> **Data to examine**:
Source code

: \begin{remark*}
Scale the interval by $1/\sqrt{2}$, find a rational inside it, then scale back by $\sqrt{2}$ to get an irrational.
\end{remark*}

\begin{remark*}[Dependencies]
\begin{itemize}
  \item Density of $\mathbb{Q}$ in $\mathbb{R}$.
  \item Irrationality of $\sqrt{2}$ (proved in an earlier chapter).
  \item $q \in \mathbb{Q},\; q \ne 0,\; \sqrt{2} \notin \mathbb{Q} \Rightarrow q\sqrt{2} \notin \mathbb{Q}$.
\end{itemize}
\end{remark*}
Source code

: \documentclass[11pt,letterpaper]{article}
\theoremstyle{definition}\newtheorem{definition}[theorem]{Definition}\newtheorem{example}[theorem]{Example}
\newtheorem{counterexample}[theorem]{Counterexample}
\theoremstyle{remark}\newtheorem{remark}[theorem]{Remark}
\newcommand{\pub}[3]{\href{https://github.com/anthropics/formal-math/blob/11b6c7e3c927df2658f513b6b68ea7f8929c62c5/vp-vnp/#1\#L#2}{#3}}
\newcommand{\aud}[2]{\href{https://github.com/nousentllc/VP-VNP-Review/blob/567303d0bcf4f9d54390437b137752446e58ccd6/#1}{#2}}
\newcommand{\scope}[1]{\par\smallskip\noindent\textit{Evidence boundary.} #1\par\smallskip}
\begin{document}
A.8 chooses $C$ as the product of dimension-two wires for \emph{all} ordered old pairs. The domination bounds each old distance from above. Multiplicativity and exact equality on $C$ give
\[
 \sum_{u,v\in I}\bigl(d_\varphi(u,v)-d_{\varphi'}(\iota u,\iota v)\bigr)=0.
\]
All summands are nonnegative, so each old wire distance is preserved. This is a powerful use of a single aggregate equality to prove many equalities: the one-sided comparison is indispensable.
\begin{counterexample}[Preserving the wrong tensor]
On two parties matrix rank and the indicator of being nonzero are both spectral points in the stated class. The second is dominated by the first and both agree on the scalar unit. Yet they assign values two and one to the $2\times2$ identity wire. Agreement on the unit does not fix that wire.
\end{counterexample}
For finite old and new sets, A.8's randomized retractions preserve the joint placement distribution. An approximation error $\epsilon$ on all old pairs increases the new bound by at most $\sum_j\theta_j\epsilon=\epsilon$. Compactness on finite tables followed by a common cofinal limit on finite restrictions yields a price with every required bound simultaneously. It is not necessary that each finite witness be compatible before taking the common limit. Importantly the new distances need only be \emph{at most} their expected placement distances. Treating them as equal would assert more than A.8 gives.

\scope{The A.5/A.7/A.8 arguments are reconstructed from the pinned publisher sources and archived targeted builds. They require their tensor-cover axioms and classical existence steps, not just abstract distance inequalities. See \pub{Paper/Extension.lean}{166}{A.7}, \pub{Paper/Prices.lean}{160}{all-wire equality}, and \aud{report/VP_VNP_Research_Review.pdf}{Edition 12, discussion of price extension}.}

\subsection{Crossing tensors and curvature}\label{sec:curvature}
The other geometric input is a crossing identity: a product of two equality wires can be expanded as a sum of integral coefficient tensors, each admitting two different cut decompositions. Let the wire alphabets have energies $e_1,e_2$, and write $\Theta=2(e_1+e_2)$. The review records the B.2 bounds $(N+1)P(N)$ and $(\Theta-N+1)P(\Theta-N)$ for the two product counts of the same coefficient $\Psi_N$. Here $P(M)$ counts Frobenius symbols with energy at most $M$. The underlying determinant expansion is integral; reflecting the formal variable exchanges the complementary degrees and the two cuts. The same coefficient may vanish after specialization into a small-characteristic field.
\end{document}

> **Exercise**: Using the entries above, print each one again without any alteration.

> **Result below**:
Source code

: \begin{remark*}
Scale the interval by $1/\sqrt{2}$, find a rational inside it, then scale back by $\sqrt{2}$ to get an irrational.
\end{remark*}

\begin{remark*}[Dependencies]
\begin{itemize}
  \item Density of $\mathbb{Q}$ in $\mathbb{R}$.
  \item Irrationality of $\sqrt{2}$ (proved in an earlier chapter).
  \item $q \in \mathbb{Q},\; q \ne 0,\; \sqrt{2} \notin \mathbb{Q} \Rightarrow q\sqrt{2} \notin \mathbb{Q}$.
\end{itemize}
\end{remark*}
Source code

: \documentclass[11pt,letterpaper]{article}
\theoremstyle{definition}\newtheorem{definition}[theorem]{Definition}\newtheorem{example}[theorem]{Example}
\newtheorem{counterexample}[theorem]{Counterexample}
\theoremstyle{remark}\newtheorem{remark}[theorem]{Remark}
\newcommand{\pub}[3]{\href{https://github.com/anthropics/formal-math/blob/11b6c7e3c927df2658f513b6b68ea7f8929c62c5/vp-vnp/#1\#L#2}{#3}}
\newcommand{\aud}[2]{\href{https://github.com/nousentllc/VP-VNP-Review/blob/567303d0bcf4f9d54390437b137752446e58ccd6/#1}{#2}}
\newcommand{\scope}[1]{\par\smallskip\noindent\textit{Evidence boundary.} #1\par\smallskip}
\begin{document}
A.8 chooses $C$ as the product of dimension-two wires for \emph{all} ordered old pairs. The domination bounds each old distance from above. Multiplicativity and exact equality on $C$ give
\[
 \sum_{u,v\in I}\bigl(d_\varphi(u,v)-d_{\varphi'}(\iota u,\iota v)\bigr)=0.
\]
All summands are nonnegative, so each old wire distance is preserved. This is a powerful use of a single aggregate equality to prove many equalities: the one-sided comparison is indispensable.
\begin{counterexample}[Preserving the wrong tensor]
On two parties matrix rank and the indicator of being nonzero are both spectral points in the stated class. The second is dominated by the first and both agree on the scalar unit. Yet they assign values two and one to the $2\times2$ identity wire. Agreement on the unit does not fix that wire.
\end{counterexample}
For finite old and new sets, A.8's randomized retractions preserve the joint placement distribution. An approximation error $\epsilon$ on all old pairs increases the new bound by at most $\sum_j\theta_j\epsilon=\epsilon$. Compactness on finite tables followed by a common cofinal limit on finite restrictions yields a price with every required bound simultaneously. It is not necessary that each finite witness be compatible before taking the common limit. Importantly the new distances need only be \emph{at most} their expected placement distances. Treating them as equal would assert more than A.8 gives.

\scope{The A.5/A.7/A.8 arguments are reconstructed from the pinned publisher sources and archived targeted builds. They require their tensor-cover axioms and classical existence steps, not just abstract distance inequalities. See \pub{Paper/Extension.lean}{166}{A.7}, \pub{Paper/Prices.lean}{160}{all-wire equality}, and \aud{report/VP_VNP_Research_Review.pdf}{Edition 12, discussion of price extension}.}

\subsection{Crossing tensors and curvature}\label{sec:curvature}
The other geometric input is a crossing identity: a product of two equality wires can be expanded as a sum of integral coefficient tensors, each admitting two different cut decompositions. Let the wire alphabets have energies $e_1,e_2$, and write $\Theta=2(e_1+e_2)$. The review records the B.2 bounds $(N+1)P(N)$ and $(\Theta-N+1)P(\Theta-N)$ for the two product counts of the same coefficient $\Psi_N$. Here $P(M)$ counts Frobenius symbols with energy at most $M$. The underlying determinant expansion is integral; reflecting the formal variable exchanges the complementary degrees and the two cuts. The same coefficient may vanish after specialization into a small-characteristic field.
\end{document}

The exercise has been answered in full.